The changes required are in my GitHub repo, pending a PR to Mongo.
All you need to do then is change the build.sbt file (not in my PR for obvious reasons)
hadoopRelease in ThisBuild := "1.2"
Then you can run the build. I’m doing that on my Mac, but you can do this on a windows commnand line in much the same way.

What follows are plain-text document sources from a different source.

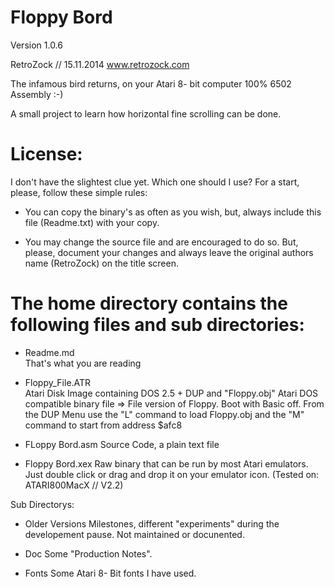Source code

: Floppy Bord
===========================
Version 1.0.6

RetroZock // 15.11.2014
www.retrozock.com

The infamous bird returns, on your  Atari 8- bit computer
100% 6502 Assembly :-)

A small project to learn how horizontal fine scrolling can be done.

License:
========
I don't have the slightest clue yet. Which one should I use?
For a start, please, follow these simple rules:

- 	You can copy the binary's as often as you wish, but, always include this file 		(Readme.txt) with your copy.

-	You may change the source file and are encouraged to do so. But, please, document 	your changes and always leave the original authors name (RetroZock) on the title 	screen. 

The home directory contains the following files and sub directories:
====================================================================

- 	Readme.md		
	That's what you are reading

- 	Floppy_File.ATR			
	Atari Disk Image containing DOS 2.5 + DUP and "Floppy.obj"
	Atari DOS compatible binary file => File version of Floppy.
	Boot with Basic off. From the DUP Menu use the "L" command to load
	Floppy.obj and the "M" command to start from address $afc8

-	FLoppy Bord.asm
	Source Code, a plain text file

-	Floppy Bord.xex
	Raw binary that can be run by most Atari emulators. Just double click or
	drag and drop it on your emulator icon.
	(Tested on: ATARI800MacX // V2.2)

Sub Directorys:

- 	Older Versions
	Milestones, different "experiments" during the developement pause. 
	Not maintained or docunented. 

- 	Doc
	Some "Production Notes".

- 	Fonts
	Some Atari 8- Bit fonts I have used.

	




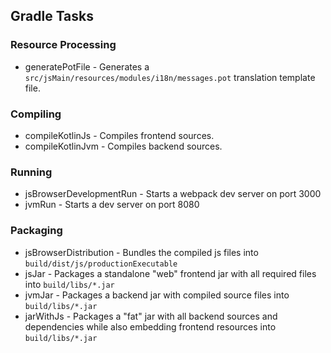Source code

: ## Gradle Tasks

### Resource Processing
* generatePotFile - Generates a `src/jsMain/resources/modules/i18n/messages.pot` translation template file.
### Compiling
* compileKotlinJs - Compiles frontend sources.
* compileKotlinJvm - Compiles backend sources.
### Running
* jsBrowserDevelopmentRun - Starts a webpack dev server on port 3000
* jvmRun - Starts a dev server on port 8080
### Packaging
* jsBrowserDistribution - Bundles the compiled js files into `build/dist/js/productionExecutable`
* jsJar - Packages a standalone "web" frontend jar with all required files into `build/libs/*.jar`
* jvmJar - Packages a backend jar with compiled source files into `build/libs/*.jar`
* jarWithJs - Packages a "fat" jar with all backend sources and dependencies while also embedding frontend resources into `build/libs/*.jar`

This will produce a few jar files.
./core/target/mongo-hadoop-core_1.2.0-1.2.0.jar ./flume/target/mongo-flume-1.2.0.jar ./hive/target/mongo-hadoop-hive_1.2.0-1.2.0.jar ./pig/target/mongo-hadoop-pig_1.2.0-1.2.0.jar
Upload these jars to the azure storage container associated with your cluster. You will then need to specify this location when you want to use the mongo functionality. Alternatively, you could put it in the magic location /user/hdp/share/lib/ (though I’ve not personally tested that). You will also need to download the Mongo Java Driver and put it in the same place.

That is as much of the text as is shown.